GIVEN ENTRIES: Begin

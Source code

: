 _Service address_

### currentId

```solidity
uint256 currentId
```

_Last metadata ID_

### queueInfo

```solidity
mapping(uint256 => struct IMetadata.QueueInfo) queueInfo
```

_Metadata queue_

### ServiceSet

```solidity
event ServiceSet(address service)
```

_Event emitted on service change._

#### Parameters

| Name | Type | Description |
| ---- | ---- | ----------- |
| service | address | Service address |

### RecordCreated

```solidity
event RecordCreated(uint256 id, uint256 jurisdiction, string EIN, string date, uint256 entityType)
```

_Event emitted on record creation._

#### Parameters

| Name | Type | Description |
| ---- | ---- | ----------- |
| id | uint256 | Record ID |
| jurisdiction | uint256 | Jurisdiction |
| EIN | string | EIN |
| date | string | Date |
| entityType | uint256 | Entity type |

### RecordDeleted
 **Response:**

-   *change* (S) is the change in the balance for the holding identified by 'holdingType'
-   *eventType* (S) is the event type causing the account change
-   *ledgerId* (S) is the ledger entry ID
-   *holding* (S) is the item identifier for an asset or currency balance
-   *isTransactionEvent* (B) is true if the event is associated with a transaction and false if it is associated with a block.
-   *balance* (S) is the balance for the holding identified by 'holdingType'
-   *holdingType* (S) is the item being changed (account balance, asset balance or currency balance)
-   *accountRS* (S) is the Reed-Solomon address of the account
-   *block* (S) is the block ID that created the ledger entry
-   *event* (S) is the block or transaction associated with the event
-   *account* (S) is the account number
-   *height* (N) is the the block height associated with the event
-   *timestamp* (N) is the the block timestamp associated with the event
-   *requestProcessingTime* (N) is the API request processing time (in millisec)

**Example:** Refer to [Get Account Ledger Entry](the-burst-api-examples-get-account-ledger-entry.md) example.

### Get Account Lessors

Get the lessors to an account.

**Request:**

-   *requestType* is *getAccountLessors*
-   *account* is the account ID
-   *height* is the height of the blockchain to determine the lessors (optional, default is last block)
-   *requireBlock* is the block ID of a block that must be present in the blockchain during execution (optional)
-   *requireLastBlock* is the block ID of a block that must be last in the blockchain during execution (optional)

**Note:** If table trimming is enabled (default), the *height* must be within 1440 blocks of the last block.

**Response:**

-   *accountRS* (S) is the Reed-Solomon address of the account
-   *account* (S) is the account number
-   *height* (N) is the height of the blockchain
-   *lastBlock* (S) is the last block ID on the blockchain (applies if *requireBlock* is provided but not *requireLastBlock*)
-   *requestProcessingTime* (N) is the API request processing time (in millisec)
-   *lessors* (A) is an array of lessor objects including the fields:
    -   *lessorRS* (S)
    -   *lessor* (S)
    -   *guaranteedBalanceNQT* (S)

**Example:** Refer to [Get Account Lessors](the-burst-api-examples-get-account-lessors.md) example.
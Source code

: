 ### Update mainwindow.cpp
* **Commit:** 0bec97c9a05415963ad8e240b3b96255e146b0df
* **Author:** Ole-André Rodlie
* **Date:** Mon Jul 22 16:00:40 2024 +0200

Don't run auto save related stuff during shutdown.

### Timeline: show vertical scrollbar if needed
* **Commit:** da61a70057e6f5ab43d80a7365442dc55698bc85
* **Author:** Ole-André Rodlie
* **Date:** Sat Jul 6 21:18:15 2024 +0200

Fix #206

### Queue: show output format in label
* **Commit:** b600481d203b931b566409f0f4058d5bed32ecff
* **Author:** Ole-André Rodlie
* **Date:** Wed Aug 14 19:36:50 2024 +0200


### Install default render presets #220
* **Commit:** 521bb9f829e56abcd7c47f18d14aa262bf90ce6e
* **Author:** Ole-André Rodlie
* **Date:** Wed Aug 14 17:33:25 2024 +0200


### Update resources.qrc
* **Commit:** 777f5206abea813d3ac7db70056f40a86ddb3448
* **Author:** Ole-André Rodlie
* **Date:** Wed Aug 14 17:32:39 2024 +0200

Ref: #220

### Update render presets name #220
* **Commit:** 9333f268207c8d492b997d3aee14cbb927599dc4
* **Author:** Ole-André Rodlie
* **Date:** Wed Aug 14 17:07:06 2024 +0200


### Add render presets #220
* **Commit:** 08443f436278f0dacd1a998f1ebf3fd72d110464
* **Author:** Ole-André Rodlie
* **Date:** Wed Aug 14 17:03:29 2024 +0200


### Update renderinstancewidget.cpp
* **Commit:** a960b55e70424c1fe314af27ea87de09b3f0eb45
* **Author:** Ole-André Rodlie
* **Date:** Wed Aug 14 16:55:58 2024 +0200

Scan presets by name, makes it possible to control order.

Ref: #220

GIVEN ENTRIES: End

* [TASK DESCRIPTION]:
Among the records, find the lines that contain "Refer" and copy each of them.

* [RESPONSE]:
**Example:** Refer to [Get Account Ledger Entry](the-burst-api-examples-get-account-ledger-entry.md) example.
**Example:** Refer to [Get Account Lessors](the-burst-api-examples-get-account-lessors.md) example.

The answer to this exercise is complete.